Bindings and assignment
This page covers local bindings, destructuring, mutation, and assignment-like statements.
Canonical local binding
The canonical variable form is let:
let x = 1
let name = "Draton"
Mutable bindings
Mutable bindings use let mut:
let mut total = 0
Accepted compatibility type hints
The parser still accepts inline local type hints:
let total: Int = 0
let items: Array[Int] = []
These are accepted for compatibility, not as canonical style.

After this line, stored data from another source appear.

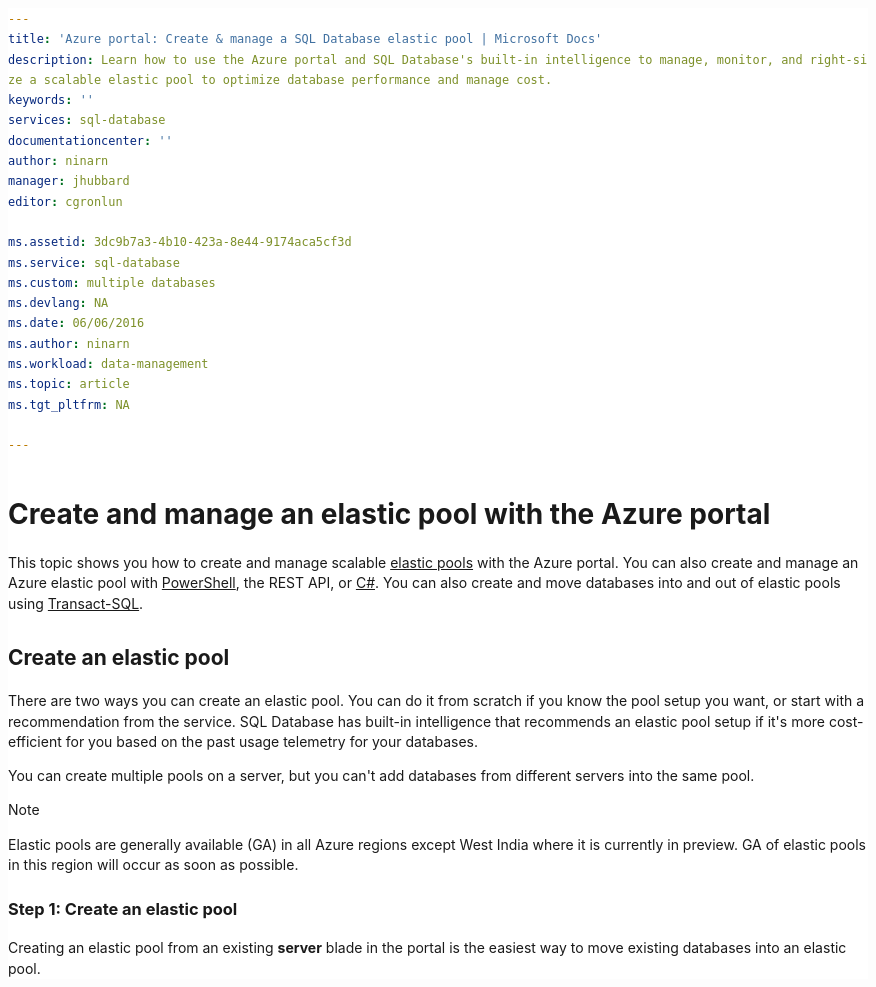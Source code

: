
 ```yaml
---
title: 'Azure portal: Create & manage a SQL Database elastic pool | Microsoft Docs'
description: Learn how to use the Azure portal and SQL Database's built-in intelligence to manage, monitor, and right-size a scalable elastic pool to optimize database performance and manage cost.
keywords: ''
services: sql-database
documentationcenter: ''
author: ninarn
manager: jhubbard
editor: cgronlun

ms.assetid: 3dc9b7a3-4b10-423a-8e44-9174aca5cf3d
ms.service: sql-database
ms.custom: multiple databases
ms.devlang: NA
ms.date: 06/06/2016
ms.author: ninarn
ms.workload: data-management
ms.topic: article
ms.tgt_pltfrm: NA

---
```

# Create and manage an elastic pool with the Azure portal
This topic shows you how to create and manage scalable [elastic pools](sql-database-elastic-pool.md) with the Azure portal. You can also create and manage an Azure elastic pool with [PowerShell](sql-database-elastic-pool-manage-powershell.md), the REST API, or [C#](sql-database-elastic-pool-manage-csharp.md). You can also create and move databases into and out of elastic pools using [Transact-SQL](sql-database-elastic-pool-manage-tsql.md).

## Create an elastic pool 

There are two ways you can create an elastic pool. You can do it from scratch if you know the pool setup you want, or start with a recommendation from the service. SQL Database has built-in intelligence that recommends an elastic pool setup if it's more cost-efficient for you based on the past usage telemetry for your databases.

You can create multiple pools on a server, but you can't add databases from different servers into the same pool. 

> [!NOTE]
> Elastic pools are generally available (GA) in all Azure regions except West India where it is currently in preview.  GA of elastic pools in this region will occur as soon as possible.
>

### Step 1: Create an elastic pool

Creating an elastic pool from an existing **server** blade in the portal is the easiest way to move existing databases into an elastic pool.


[1]: ./media/sql-database-elastic-pool-manage-portal/configure-pool.png
[2]: ./media/sql-database-elastic-pool-manage-portal/basic.png
[3]: ./media/sql-database-elastic-pool-manage-portal/basic-2.png
[4]: ./media/sql-database-elastic-pool-manage-portal/basic-3.png
[5]: ./media/sql-database-elastic-pool-manage-portal/elastic-jobs.png
[6]: ./media/sql-database-elastic-pool-manage-portal/edit-metric.png
[7]: ./media/sql-database-elastic-pool-manage-portal/select-dbs.png
[8]: ./media/sql-database-elastic-pool-manage-portal/db-utilization.png
[9]: ./media/sql-database-elastic-pool-manage-portal/metric.png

The preferred contract surface is a function-scope @type block.
Local @type blocks
Canonical local contracts:
fn build() {
@type {
out: [String]
}
let out = []
return out
}
Tuple destructuring
Draton supports tuple destructuring in let statements:
let (x, y) = (1, 2)
let (a, b, c) = (1, 2, 3)
let (_, y) = (1, 2)
Supported pieces:
- named bindings
_wildcardlet mut (...)for mutable destructuring
Reassignment
Basic assignment:
x = 10
Compound assignment forms:
x += 1
x -= 1
x *= 2
x /= 2
x %= 2
Increment/decrement statement forms:
x++
x--
These are statement forms, not primary expression forms.
Assignment targets
Assignment-like statements are parsed against expression targets, which means the target can be:
- a local identifier
- a field access
- an index access
Examples:
user.name = "new"
items[0] = 42
Field bindings in classes
Class fields also start from let:
class User {
let name
let mut age
}
Accepted compatibility field hints:
class User {
let name: String
}
Again, accepted does not mean canonical.